Monday, November 24, 2014

The Vanishing Neighbor: The Transformation of American Community by Marc J. Dunkelman | Book Review

The Vanishing Neighbor was difficult to rate.  On Goodreads, I only gave it 2 stars because I was reading it for leisure.  If I were a sociology student, I'd probably give it 4-5 stars.  I wouldn't necessarily recommend this to others to read "for fun" but I can't deny the depth and wealth of information within, or the novelty of the thesis presented.

Let me back up just a little and explain why, exactly, I picked up this book in the first place.  Two years ago, the hubby and I bought a house in a suburb and moved in and I waited and waited and waited for a neighbor to come over and say hi.  Maybe with a plate of cookies.  I spent my evenings imagining running into neighbors as we all came home from work and sharing glasses of wine on the front porch.  (I bought a few bottles of "good" wine just in case.)  I looked forward to dog-sitting for the neighbors two houses down and giving children's book recommendations to the neighbors one house down.  We moved onto a cul de sac; I daydreamed of "block parties" on the 4th of July.  Because this is what I grew up with.  I wasn't delusional, I swear!  When I was a kid, all the neighbors hung out and we kids played together and our parents sat on the porches together and there were cul de sac block parties every 4th of July.  

I picked up Mr. Dunkelman's book hoping for answers.  Why was it that not a single neighbor came over to welcome us to the neighborhood?  Why was one of our neighbors actually actively antagonistic?  What was wrong with me that no one wanted to form connections?

The good news:  there's absolutely nothing wrong with me or the hubby, according to the author.  It's just that in the past 20 years, America has seen a great shift, a wave, as he terms it, from geographical community connections to a more selective "networked" society.  We Americans own a lot of cars.  We have great public transportation systems in big cities.  We have many computers and lots of internet access.  We no longer rely on the neighbor next door because we can easily selectively choose our social group, even if the others in the group live many miles away.  I can't tell you how relieved I was to find that out so early in the book.  The Beaver Cleaver community model just doesn't exist anymore.  I'm not doing anything wrong, and my neighbors aren't doing anything wrong.  We've just become a more efficient society!

I thought the author did a fantastic job presenting both the positives and the negatives of the shift into this new, networked society.  Sure, I was reassured about my own situation, but he also brought up some negatives.  People very rarely run into people outside of their education level, socioeconomic level, and career anymore.  This can actually impede idea-sharing, which could lead to a loss of innovation in America.  That's no good.  

The author also does a fantastic job with his research.  My mind was a little blown at all the texts he referenced, and all the diverse historical sociological theories that he pulled together to support his thesis.  If I were his professor, I'd totally give him an A++.

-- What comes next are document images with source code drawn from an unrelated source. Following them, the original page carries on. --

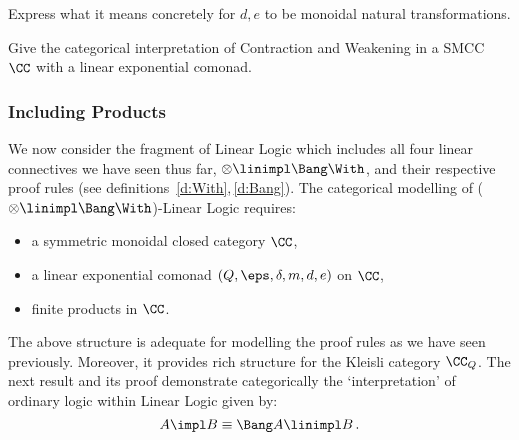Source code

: \documentclass[12pt]{article}
\begin{document}
\begin{myexercise}
Express what it means concretely for $d,e$ to be monoidal natural transformations.
\end{myexercise}
\begin{myexercise}
Give the categorical interpretation of Contraction and Weakening in a SMCC $\CC$ with a linear exponential comonad.
\end{myexercise}

\subsubsection{Including Products}

We now consider the fragment of Linear Logic which includes all four linear connectives we have seen thus far, \ie $\otimes\linimpl\Bang\With$, and
their respective proof rules (see definitions~\ref{d:With},\,\ref{d:Bang}). The categorical modelling of ($\otimes\linimpl\Bang\With$)-Linear Logic
requires:
\begin{itemize}
 \item a symmetric monoidal closed category $\CC$,
 \item a linear exponential comonad $(Q,\eps,\delta,m,d,e)$ on $\CC$,
 \item finite products in $\CC$.
\end{itemize}
The above structure is adequate for modelling the proof rules as we have seen previously. Moreover, it provides rich structure for the Kleisli category $\CC_Q$. The next result and its proof demonstrate categorically the `interpretation' of ordinary logic within Linear Logic given by:
\[ A\impl B \equiv \Bang A\linimpl B\,. \]
\end{document}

Unfortunately, that's also where this book lost me a bit, and lost stars in my personal rating of the book.  You see, I'm not a professor or student of economics.  This book was pretty intense for something I was reading prior to going to bed.  So, please check out this book if you're a student of sociology, and maybe look for something a little lighter if you're an average Joe like me.

*I checked out my copy of The Vanishing Neighbor from my local library.